ACTION ITEM: The lines to be copied are those below that contain "ruby".
::::::
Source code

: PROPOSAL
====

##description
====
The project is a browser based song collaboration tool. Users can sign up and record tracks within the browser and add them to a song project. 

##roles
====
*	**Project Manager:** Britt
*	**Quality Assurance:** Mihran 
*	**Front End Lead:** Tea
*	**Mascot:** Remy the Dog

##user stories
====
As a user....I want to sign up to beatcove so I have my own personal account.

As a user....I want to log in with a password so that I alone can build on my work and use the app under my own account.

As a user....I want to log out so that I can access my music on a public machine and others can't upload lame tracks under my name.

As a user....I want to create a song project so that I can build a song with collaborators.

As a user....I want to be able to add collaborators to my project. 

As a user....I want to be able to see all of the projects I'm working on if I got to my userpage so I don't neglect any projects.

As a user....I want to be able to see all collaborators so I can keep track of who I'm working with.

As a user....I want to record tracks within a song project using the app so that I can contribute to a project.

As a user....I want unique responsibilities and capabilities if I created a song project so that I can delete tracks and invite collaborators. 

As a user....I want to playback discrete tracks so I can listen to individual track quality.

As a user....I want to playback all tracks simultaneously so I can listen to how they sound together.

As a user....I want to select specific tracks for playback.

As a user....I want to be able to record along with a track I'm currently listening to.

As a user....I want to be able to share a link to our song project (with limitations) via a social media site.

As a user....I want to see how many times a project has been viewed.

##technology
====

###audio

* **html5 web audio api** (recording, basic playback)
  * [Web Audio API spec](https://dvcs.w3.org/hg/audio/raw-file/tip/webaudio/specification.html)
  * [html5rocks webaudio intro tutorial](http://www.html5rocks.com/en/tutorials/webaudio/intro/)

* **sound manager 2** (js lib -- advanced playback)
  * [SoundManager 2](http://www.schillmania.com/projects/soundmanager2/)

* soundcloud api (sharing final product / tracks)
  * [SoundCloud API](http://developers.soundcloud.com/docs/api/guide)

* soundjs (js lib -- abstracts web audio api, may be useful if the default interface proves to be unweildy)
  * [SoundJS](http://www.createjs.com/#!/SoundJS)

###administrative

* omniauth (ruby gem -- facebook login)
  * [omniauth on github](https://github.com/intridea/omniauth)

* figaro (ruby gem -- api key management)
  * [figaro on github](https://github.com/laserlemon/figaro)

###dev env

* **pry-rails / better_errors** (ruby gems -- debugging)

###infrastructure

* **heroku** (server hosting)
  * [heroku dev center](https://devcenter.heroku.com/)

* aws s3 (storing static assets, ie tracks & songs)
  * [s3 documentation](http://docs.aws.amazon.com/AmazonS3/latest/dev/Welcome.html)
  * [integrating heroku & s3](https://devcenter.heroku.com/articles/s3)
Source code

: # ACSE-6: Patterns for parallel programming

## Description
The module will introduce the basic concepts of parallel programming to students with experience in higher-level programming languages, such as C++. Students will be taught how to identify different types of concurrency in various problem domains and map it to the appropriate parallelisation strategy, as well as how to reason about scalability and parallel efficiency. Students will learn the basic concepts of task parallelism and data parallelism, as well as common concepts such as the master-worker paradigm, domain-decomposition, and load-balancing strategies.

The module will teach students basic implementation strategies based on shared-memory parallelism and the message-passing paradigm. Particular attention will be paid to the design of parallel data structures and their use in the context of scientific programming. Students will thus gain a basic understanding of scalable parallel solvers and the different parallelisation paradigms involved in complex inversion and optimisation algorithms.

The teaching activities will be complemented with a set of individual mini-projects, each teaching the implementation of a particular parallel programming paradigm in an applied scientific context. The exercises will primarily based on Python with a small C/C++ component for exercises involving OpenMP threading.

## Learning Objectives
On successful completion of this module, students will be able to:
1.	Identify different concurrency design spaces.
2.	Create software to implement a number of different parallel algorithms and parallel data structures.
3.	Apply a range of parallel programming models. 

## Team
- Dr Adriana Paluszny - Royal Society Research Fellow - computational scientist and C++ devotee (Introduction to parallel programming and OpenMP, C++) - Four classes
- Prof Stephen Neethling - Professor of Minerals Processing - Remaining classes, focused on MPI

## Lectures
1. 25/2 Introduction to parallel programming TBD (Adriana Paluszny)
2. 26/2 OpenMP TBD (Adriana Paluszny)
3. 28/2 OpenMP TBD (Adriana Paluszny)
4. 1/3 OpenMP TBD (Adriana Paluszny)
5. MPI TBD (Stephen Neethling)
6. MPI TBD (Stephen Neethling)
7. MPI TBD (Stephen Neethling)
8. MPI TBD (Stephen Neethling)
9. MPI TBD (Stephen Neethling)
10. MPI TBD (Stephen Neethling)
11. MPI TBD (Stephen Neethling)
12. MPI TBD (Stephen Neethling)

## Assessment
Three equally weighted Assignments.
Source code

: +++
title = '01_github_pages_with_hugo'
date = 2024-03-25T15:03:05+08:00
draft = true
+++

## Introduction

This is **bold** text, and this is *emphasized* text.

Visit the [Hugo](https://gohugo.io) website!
::::::
REPLY:
* omniauth (ruby gem -- facebook login)
* figaro (ruby gem -- api key management)
* **pry-rails / better_errors** (ruby gems -- debugging)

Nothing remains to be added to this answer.